__What is required__.
Each line of the data must be copied exactly.

__Recorded information__.
┌────────

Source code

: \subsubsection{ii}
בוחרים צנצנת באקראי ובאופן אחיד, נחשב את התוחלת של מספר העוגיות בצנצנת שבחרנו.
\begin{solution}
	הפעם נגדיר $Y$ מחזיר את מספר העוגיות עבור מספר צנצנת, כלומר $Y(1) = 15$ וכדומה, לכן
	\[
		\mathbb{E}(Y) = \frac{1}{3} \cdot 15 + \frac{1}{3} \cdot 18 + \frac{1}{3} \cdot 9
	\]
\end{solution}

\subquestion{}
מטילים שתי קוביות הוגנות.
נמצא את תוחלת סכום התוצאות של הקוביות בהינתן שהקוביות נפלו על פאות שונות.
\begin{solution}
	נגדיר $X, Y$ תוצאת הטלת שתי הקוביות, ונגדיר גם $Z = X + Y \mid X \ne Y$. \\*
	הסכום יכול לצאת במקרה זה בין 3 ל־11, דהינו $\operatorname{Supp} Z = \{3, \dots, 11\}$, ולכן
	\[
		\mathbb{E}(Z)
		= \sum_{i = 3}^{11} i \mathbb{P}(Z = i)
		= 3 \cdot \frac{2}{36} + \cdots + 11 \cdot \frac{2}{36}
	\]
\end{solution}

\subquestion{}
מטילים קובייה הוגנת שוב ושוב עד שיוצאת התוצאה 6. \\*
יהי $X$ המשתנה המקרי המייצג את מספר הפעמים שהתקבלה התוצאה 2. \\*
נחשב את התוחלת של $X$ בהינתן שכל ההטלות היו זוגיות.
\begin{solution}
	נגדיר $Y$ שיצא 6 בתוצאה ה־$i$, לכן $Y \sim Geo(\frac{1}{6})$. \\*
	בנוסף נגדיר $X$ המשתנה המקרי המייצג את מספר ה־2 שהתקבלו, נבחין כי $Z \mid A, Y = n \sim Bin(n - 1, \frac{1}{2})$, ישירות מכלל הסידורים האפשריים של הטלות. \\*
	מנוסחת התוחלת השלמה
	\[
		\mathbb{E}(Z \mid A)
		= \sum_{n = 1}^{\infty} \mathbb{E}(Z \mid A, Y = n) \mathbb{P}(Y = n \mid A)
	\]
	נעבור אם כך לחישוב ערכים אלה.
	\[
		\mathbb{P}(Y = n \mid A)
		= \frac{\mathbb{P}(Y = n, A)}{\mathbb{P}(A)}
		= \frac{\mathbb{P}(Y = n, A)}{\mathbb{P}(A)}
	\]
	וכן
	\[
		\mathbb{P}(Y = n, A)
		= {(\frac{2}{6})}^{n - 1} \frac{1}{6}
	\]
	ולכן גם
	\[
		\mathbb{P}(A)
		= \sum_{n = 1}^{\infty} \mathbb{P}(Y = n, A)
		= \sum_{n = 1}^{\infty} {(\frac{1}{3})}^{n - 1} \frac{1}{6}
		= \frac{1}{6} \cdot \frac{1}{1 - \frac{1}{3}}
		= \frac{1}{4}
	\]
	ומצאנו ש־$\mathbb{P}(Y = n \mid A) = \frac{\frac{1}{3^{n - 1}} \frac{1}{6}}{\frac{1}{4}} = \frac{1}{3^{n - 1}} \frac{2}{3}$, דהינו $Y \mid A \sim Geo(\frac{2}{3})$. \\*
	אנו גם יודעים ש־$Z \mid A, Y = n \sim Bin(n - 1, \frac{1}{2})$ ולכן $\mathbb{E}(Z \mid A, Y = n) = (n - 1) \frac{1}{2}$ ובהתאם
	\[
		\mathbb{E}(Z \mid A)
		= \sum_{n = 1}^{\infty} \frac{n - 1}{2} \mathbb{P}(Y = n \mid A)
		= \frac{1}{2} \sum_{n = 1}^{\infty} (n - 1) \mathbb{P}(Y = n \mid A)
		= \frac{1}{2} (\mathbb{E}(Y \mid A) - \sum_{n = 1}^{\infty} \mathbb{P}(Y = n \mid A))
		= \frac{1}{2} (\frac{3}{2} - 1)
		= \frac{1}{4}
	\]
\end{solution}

└────────

__Output for this exercise__.
Source code

: \subsubsection{ii}
בוחרים צנצנת באקראי ובאופן אחיד, נחשב את התוחלת של מספר העוגיות בצנצנת שבחרנו.
\begin{solution}
	הפעם נגדיר $Y$ מחזיר את מספר העוגיות עבור מספר צנצנת, כלומר $Y(1) = 15$ וכדומה, לכן
	\[
		\mathbb{E}(Y) = \frac{1}{3} \cdot 15 + \frac{1}{3} \cdot 18 + \frac{1}{3} \cdot 9
	\]
\end{solution}

\subquestion{}
מטילים שתי קוביות הוגנות.
נמצא את תוחלת סכום התוצאות של הקוביות בהינתן שהקוביות נפלו על פאות שונות.
\begin{solution}
	נגדיר $X, Y$ תוצאת הטלת שתי הקוביות, ונגדיר גם $Z = X + Y \mid X \ne Y$. \\*
	הסכום יכול לצאת במקרה זה בין 3 ל־11, דהינו $\operatorname{Supp} Z = \{3, \dots, 11\}$, ולכן
	\[
		\mathbb{E}(Z)
		= \sum_{i = 3}^{11} i \mathbb{P}(Z = i)
		= 3 \cdot \frac{2}{36} + \cdots + 11 \cdot \frac{2}{36}
	\]
\end{solution}

\subquestion{}
מטילים קובייה הוגנת שוב ושוב עד שיוצאת התוצאה 6. \\*
יהי $X$ המשתנה המקרי המייצג את מספר הפעמים שהתקבלה התוצאה 2. \\*
נחשב את התוחלת של $X$ בהינתן שכל ההטלות היו זוגיות.
\begin{solution}
	נגדיר $Y$ שיצא 6 בתוצאה ה־$i$, לכן $Y \sim Geo(\frac{1}{6})$. \\*
	בנוסף נגדיר $X$ המשתנה המקרי המייצג את מספר ה־2 שהתקבלו, נבחין כי $Z \mid A, Y = n \sim Bin(n - 1, \frac{1}{2})$, ישירות מכלל הסידורים האפשריים של הטלות. \\*
	מנוסחת התוחלת השלמה
	\[
		\mathbb{E}(Z \mid A)
		= \sum_{n = 1}^{\infty} \mathbb{E}(Z \mid A, Y = n) \mathbb{P}(Y = n \mid A)
	\]
	נעבור אם כך לחישוב ערכים אלה.
	\[
		\mathbb{P}(Y = n \mid A)
		= \frac{\mathbb{P}(Y = n, A)}{\mathbb{P}(A)}
		= \frac{\mathbb{P}(Y = n, A)}{\mathbb{P}(A)}
	\]
	וכן
	\[
		\mathbb{P}(Y = n, A)
		= {(\frac{2}{6})}^{n - 1} \frac{1}{6}
	\]
	ולכן גם
	\[
		\mathbb{P}(A)
		= \sum_{n = 1}^{\infty} \mathbb{P}(Y = n, A)
		= \sum_{n = 1}^{\infty} {(\frac{1}{3})}^{n - 1} \frac{1}{6}
		= \frac{1}{6} \cdot \frac{1}{1 - \frac{1}{3}}
		= \frac{1}{4}
	\]
	ומצאנו ש־$\mathbb{P}(Y = n \mid A) = \frac{\frac{1}{3^{n - 1}} \frac{1}{6}}{\frac{1}{4}} = \frac{1}{3^{n - 1}} \frac{2}{3}$, דהינו $Y \mid A \sim Geo(\frac{2}{3})$. \\*
	אנו גם יודעים ש־$Z \mid A, Y = n \sim Bin(n - 1, \frac{1}{2})$ ולכן $\mathbb{E}(Z \mid A, Y = n) = (n - 1) \frac{1}{2}$ ובהתאם
	\[
		\mathbb{E}(Z \mid A)
		= \sum_{n = 1}^{\infty} \frac{n - 1}{2} \mathbb{P}(Y = n \mid A)
		= \frac{1}{2} \sum_{n = 1}^{\infty} (n - 1) \mathbb{P}(Y = n \mid A)
		= \frac{1}{2} (\mathbb{E}(Y \mid A) - \sum_{n = 1}^{\infty} \mathbb{P}(Y = n \mid A))
		= \frac{1}{2} (\frac{3}{2} - 1)
		= \frac{1}{4}
	\]
\end{solution}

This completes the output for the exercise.